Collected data
· · ·
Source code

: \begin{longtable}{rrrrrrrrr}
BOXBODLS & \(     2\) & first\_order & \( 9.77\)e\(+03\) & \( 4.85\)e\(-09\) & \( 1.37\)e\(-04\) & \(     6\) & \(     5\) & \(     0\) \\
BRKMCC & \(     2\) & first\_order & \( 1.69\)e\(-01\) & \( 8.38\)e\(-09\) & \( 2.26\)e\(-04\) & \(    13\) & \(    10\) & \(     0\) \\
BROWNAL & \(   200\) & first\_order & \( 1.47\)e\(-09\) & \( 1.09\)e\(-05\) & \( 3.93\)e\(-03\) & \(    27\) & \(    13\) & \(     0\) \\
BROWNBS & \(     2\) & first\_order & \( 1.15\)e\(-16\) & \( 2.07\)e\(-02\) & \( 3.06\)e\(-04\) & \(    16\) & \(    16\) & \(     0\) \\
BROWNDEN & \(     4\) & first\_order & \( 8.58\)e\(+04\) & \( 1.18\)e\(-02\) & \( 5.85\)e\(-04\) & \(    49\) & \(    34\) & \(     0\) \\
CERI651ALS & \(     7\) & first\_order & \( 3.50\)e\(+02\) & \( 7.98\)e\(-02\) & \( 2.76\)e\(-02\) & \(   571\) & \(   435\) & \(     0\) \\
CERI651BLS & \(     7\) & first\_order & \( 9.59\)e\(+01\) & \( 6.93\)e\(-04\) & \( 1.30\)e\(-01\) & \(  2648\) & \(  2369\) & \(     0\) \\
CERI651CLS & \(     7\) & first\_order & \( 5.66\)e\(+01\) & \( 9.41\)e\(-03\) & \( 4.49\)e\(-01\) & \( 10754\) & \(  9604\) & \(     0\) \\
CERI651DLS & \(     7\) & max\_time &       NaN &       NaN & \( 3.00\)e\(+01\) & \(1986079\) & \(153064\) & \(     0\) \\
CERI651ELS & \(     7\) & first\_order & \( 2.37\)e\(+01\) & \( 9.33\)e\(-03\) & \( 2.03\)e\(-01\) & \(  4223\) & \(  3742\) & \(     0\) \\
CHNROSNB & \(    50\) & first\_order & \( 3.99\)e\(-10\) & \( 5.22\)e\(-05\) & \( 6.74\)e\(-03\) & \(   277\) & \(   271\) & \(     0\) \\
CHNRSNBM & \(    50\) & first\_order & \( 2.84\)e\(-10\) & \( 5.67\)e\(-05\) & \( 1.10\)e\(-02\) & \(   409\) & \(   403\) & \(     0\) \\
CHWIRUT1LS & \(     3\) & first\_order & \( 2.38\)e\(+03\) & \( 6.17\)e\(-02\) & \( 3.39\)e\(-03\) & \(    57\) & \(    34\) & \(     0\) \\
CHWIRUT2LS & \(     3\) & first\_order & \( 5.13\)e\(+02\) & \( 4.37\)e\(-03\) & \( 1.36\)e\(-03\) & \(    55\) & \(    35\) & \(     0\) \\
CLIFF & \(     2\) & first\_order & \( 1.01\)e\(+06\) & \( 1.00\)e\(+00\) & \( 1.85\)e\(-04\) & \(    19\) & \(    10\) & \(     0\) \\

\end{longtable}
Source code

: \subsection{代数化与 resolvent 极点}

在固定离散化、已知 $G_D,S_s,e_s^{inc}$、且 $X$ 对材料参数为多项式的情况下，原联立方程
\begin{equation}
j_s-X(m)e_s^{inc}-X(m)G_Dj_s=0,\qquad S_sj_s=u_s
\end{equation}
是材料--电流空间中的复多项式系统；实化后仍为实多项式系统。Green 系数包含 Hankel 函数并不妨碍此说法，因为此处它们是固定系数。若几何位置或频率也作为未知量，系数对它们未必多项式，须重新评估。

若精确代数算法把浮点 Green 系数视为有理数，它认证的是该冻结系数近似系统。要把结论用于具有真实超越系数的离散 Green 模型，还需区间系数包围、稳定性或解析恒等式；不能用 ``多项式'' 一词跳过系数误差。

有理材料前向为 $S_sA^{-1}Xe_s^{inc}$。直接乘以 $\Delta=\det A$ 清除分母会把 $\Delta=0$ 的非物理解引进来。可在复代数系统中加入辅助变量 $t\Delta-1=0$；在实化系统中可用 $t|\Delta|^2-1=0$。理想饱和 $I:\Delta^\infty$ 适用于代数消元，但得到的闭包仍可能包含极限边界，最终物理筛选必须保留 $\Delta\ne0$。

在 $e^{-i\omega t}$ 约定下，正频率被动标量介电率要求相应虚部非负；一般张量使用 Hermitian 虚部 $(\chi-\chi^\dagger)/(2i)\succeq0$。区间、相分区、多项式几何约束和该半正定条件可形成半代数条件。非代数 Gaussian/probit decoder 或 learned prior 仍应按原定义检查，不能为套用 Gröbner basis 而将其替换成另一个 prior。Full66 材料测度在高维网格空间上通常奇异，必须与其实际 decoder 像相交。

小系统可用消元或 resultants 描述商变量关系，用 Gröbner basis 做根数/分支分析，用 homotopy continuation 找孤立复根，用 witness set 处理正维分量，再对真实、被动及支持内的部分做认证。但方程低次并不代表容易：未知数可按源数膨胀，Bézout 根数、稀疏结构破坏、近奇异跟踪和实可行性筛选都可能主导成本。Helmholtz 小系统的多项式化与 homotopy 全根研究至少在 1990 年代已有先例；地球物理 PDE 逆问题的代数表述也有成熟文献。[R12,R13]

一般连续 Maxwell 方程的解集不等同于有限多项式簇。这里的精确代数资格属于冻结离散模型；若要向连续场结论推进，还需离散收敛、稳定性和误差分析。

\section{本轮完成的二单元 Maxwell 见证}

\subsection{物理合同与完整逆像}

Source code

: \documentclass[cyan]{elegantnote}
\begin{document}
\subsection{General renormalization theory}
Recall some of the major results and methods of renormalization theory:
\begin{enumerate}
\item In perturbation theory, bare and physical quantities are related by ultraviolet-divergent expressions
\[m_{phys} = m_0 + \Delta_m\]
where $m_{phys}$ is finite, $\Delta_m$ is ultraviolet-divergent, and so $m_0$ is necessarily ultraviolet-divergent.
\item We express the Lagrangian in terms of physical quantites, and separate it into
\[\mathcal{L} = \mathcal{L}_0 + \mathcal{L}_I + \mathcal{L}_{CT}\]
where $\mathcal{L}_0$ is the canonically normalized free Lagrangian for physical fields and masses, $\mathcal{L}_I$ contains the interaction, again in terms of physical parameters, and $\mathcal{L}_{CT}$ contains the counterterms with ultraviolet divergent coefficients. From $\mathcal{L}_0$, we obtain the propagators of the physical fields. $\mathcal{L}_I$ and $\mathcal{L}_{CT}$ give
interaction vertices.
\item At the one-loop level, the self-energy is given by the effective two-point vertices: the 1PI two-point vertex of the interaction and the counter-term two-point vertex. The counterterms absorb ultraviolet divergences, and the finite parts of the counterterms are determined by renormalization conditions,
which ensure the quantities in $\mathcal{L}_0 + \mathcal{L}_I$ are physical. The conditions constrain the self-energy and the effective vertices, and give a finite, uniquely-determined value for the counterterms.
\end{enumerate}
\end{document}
· · ·
Among the entries above, find every line holding "Maxwell" and copy it.

一般连续 Maxwell 方程的解集不等同于有限多项式簇。这里的精确代数资格属于冻结离散模型；若要向连续场结论推进，还需离散收敛、稳定性和误差分析。
\section{本轮完成的二单元 Maxwell 见证}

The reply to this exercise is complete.